I decided to check on a couple of the scientific names of the caddis, boy what a mistake that was! Since there are more than 12,000 species of caddis, it really was mind-boggling. Yes, there were sites on the Internet that helped me narrow things down a bit, but not where I was comfortable with naming critters.

Suffice it to say that the caddis flies that I have seen on the river go by the common names of tan caddis, black caddis and, sometimes, sedge caddis. The black caddis hatch is probably the most recognized on the Bighorn River. I have noticed black caddis hatches from the first year I guided on the Horn, 1985, through this year.

Black caddis is probably a member of the genus Brachycentrus, a tube-case-building larva. The black caddis hatch on the Bighorn River is usually one of the most prodigious ones of the entire year, only exceeded by some of the midge hatches.

While trout feed on the emerging black caddis as they swim up, the most feeding activity in my estimation occurs during egg laying. Female black caddis do not have enough power in their ovipositors to break the water surface film so they must land on an object protruding from the water, crawl down it, lay their eggs and release and float back up to the surface. It is when the black caddis are floating back to the surface or floating on the water surface as spent caddis that the trout really concentrate on them.

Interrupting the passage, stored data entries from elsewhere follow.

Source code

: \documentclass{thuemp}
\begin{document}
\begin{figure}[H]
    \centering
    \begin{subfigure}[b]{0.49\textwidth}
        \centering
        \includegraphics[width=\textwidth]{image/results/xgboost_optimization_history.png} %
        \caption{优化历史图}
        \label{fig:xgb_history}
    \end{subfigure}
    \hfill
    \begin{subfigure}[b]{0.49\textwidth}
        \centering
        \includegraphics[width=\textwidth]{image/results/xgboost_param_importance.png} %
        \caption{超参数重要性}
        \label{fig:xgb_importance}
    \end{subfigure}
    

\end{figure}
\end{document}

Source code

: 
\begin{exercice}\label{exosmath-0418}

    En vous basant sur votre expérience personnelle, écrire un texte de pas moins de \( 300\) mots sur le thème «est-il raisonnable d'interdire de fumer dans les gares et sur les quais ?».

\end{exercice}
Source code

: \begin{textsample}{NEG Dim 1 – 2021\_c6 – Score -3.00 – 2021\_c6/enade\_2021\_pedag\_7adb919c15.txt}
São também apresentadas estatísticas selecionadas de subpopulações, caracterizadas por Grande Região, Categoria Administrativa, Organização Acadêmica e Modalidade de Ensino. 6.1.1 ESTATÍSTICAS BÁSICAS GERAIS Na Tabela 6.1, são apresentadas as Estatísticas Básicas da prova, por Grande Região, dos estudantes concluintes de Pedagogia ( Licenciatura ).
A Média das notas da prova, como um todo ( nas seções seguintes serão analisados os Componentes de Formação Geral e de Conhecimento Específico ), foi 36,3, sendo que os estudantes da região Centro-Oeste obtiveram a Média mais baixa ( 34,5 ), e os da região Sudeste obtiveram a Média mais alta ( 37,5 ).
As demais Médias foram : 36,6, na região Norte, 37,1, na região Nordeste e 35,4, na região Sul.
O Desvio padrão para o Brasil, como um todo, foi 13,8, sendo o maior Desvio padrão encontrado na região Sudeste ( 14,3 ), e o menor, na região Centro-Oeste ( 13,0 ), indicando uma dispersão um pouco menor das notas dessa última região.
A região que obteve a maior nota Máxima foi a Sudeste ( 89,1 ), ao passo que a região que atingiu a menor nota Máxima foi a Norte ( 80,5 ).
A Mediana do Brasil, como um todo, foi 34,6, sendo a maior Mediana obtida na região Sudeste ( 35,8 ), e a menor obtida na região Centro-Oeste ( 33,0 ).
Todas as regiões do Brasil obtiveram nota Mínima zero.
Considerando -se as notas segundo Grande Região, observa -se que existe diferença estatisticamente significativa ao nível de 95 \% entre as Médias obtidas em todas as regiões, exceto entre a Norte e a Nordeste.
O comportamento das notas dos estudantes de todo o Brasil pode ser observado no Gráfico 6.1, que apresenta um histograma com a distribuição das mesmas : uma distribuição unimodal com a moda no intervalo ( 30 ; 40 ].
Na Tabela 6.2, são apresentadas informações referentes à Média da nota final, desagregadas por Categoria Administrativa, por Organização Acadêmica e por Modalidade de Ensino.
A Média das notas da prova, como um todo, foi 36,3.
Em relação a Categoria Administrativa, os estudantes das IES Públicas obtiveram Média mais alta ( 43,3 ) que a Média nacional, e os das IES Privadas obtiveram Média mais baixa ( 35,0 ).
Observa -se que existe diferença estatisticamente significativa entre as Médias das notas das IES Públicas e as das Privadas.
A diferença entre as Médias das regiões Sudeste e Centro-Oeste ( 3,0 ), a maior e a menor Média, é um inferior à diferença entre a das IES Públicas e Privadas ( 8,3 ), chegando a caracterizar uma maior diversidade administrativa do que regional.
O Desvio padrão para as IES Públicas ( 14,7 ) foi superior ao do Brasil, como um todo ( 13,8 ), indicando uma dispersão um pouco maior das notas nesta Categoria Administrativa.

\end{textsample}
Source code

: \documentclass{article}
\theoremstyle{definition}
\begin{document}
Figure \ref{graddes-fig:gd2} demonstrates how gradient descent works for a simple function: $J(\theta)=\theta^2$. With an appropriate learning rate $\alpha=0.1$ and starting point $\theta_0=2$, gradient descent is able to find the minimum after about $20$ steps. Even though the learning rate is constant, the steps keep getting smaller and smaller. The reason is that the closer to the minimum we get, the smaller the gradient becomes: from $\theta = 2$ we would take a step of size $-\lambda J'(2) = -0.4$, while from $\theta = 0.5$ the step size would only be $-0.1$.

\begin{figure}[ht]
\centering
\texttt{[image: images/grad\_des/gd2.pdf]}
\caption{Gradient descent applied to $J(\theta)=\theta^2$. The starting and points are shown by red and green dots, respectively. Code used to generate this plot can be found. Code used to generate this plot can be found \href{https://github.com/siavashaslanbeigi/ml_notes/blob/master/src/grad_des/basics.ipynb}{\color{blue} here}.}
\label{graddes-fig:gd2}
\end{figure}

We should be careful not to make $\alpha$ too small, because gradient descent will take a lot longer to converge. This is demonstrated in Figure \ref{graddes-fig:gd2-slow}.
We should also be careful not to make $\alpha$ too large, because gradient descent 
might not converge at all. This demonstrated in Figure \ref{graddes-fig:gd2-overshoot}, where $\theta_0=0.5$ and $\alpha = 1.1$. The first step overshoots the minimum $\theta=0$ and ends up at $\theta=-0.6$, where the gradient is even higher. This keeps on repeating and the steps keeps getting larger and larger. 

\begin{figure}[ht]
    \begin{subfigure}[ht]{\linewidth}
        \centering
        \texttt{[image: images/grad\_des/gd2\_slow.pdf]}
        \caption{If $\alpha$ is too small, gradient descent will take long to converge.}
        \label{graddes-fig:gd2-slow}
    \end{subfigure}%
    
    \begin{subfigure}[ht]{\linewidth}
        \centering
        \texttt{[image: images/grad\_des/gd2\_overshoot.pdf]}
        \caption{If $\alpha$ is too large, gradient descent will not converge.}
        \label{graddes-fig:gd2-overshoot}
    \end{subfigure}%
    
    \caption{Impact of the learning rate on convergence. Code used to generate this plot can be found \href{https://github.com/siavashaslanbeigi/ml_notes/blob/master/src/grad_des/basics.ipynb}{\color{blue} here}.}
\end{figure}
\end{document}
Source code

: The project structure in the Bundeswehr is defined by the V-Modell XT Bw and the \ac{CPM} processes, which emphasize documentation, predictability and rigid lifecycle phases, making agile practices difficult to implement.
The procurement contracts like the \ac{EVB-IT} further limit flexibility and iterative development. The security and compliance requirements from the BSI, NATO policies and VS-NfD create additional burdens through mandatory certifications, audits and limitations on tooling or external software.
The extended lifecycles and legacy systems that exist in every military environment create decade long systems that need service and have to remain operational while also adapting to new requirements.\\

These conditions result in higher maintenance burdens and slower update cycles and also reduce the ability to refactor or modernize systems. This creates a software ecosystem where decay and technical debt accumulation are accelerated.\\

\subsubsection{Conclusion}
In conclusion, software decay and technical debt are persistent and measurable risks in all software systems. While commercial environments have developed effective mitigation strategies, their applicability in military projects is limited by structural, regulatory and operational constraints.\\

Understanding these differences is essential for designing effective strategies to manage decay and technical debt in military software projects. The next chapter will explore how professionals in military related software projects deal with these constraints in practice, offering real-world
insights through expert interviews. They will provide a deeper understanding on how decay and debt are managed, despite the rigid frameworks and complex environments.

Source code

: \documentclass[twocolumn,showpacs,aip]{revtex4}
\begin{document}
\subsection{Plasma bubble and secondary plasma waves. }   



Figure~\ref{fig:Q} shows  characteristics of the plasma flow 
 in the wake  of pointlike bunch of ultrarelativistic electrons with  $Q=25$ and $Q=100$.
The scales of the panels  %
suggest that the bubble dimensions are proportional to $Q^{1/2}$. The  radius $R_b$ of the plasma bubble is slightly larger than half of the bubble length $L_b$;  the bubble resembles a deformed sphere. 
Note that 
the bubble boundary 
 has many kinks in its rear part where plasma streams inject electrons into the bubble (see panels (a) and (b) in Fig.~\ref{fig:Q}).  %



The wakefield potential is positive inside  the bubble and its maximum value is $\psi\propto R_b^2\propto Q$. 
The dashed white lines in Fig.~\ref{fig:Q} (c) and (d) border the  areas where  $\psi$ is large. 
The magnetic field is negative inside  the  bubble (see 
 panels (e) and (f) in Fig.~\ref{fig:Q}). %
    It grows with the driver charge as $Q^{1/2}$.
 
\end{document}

It took me 10 to 15 years to figure out that black caddis would land on a fallen tree, a rock or a bridge abutment and enter the water on those objects. I used to have several downed trees that I would check out about one-and-a-half hours before dark. Most often there would be 10 to 30 trout lined up on the current lines that came off each tree. I found out that a black CDC caddis trailing a black caddis emerger worked very well when fishing during the egg-laying time on the river. If I had an accurate fly fisher, he or she could pick off three or four trout out of each current line before the rest spooked. In short, I could spend a whole evening at one spot.

While most of my downed trees were washed away last year, there are still areas in the Bighorn River that attract egg-laying black caddis.

What has made for spectacular daylong fishing on the Bighorn River has been the tan or sedge caddis (Hydropsyche) hatch, egg-laying activity and cripples. This caddis has been unusually common this year and has made for some explosive fishing.

The caddis is pretty decent-sized, at least a 16 if not a 14 hook size. The caddis swims up rather aggressively and is soon airborne. The trout chase the emergers and often end up breaking the surface, which some anglers misinterpret as a rise. The tan or sedge caddis sometimes doesn’t make it through the surface film adequately and ends up being a cripple — one critter that the trout pick off with gusto.

If the tan or sedge caddis is able to fly off, they end up mating and the females come back to the water in the afternoon to lay their eggs. This species has enough power to break the surface film and extrude eggs which are denser than water and settle to the bottom.

The trout have been zeroing in on the egg layers. The rise could be described as a toilet flush and it wouldn’t be much of an exaggeration. Sometimes the female caddis becomes ensnared in the surface film and flutters across the water. She usually has about a 30 second lifespan when that happens.

Many anglers have been fishing tan elk hair caddis in sizes 16 or 14 throughout the day with great success. The demand for that pattern has been so great that the fly shops have run out of them.

By the by, if you don’t have luck fishing tan caddis patterns dead drift, don’t be afraid to twitch them and give them a little life. You will be surprised at the explosive strikes evoked by movement of a dry caddis fly.

Well, I am heading out to fish the hatch. Have a good time fishing or hunting this weekend!